* PROBLEM TO SOLVE *
Your task is to show every line in the listing below that includes "listach".

* SUPPLIED INFORMATION *
╔══

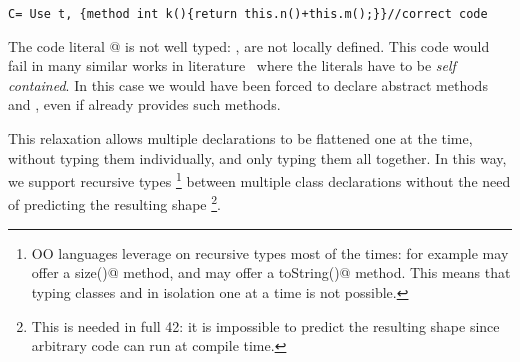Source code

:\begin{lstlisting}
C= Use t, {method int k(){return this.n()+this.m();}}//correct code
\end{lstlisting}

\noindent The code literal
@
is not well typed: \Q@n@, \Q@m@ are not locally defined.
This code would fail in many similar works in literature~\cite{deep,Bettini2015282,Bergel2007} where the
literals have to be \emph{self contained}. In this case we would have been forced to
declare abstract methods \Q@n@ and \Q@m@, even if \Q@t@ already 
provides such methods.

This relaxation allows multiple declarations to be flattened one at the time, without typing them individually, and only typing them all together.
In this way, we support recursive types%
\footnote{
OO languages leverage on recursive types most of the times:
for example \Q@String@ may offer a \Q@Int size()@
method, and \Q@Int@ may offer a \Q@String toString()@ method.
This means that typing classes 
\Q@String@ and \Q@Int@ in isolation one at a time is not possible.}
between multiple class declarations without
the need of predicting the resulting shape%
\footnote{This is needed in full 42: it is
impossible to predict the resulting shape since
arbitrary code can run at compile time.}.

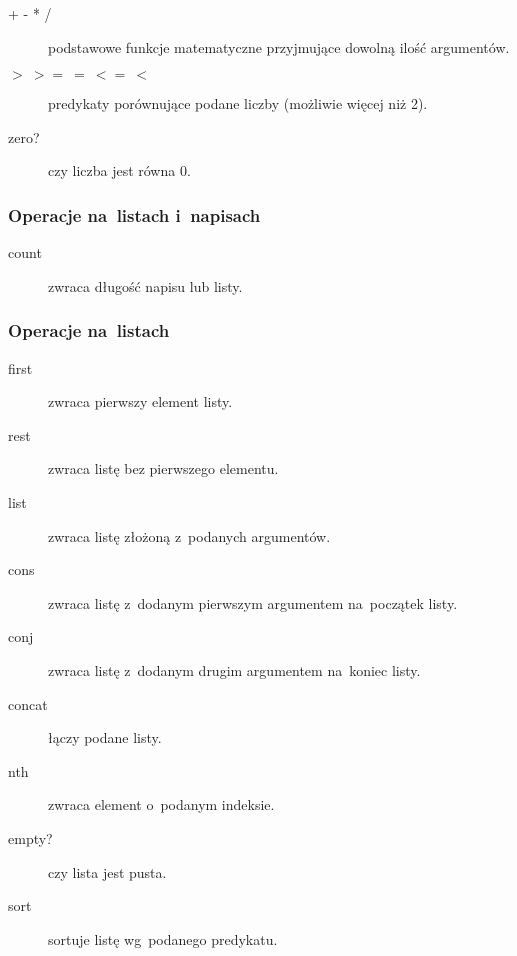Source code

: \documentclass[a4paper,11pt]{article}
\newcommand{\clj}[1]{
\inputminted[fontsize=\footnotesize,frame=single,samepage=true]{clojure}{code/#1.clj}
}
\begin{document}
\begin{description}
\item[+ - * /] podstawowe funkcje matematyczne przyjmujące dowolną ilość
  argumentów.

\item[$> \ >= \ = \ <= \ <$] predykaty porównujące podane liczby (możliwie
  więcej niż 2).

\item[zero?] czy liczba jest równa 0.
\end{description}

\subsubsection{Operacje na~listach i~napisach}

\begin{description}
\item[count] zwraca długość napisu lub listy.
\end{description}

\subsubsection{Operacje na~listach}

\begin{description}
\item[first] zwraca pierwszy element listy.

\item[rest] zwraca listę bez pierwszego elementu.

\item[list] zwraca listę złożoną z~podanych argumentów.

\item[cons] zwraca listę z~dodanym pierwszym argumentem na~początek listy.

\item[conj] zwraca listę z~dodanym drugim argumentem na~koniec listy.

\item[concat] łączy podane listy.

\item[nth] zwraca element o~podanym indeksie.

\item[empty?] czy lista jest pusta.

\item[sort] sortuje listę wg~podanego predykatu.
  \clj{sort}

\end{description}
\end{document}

╚══
╔══

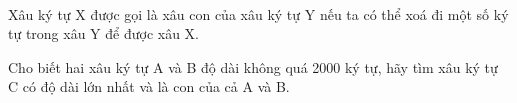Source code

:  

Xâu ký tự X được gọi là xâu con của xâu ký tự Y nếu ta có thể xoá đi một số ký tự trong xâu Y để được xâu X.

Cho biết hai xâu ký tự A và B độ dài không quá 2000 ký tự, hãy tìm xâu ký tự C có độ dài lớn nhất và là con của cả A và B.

╚══
╔══

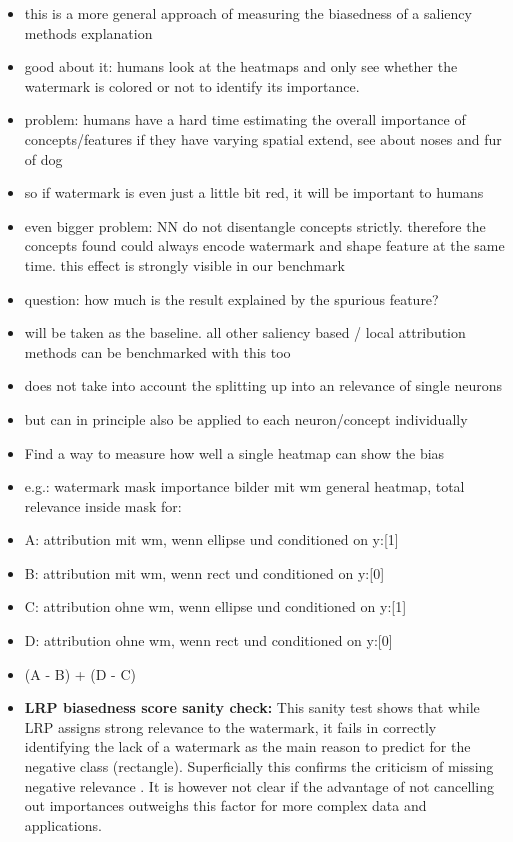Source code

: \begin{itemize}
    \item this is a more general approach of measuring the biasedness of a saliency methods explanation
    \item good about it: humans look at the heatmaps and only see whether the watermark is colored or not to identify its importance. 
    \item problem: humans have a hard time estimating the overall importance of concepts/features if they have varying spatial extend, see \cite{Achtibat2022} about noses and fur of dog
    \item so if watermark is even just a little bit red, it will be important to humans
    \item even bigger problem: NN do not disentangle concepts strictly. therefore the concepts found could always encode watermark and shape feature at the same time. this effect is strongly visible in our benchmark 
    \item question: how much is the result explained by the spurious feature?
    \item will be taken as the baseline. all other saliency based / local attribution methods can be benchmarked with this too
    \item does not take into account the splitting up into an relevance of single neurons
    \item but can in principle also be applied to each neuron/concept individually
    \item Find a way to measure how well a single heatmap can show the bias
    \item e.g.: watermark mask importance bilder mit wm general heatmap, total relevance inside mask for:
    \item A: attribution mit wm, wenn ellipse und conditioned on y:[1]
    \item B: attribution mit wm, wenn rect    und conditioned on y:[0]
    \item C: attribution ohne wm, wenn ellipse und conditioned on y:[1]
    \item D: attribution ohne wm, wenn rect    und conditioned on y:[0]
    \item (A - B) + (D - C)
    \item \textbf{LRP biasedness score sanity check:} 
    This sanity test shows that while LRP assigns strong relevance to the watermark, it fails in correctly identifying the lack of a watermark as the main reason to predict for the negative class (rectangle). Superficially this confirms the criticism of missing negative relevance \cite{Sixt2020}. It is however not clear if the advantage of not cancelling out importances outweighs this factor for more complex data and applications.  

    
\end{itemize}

╚══

* ANSWER BOX *
\subsubsection{Operacje na~listach i~napisach}
\subsubsection{Operacje na~listach}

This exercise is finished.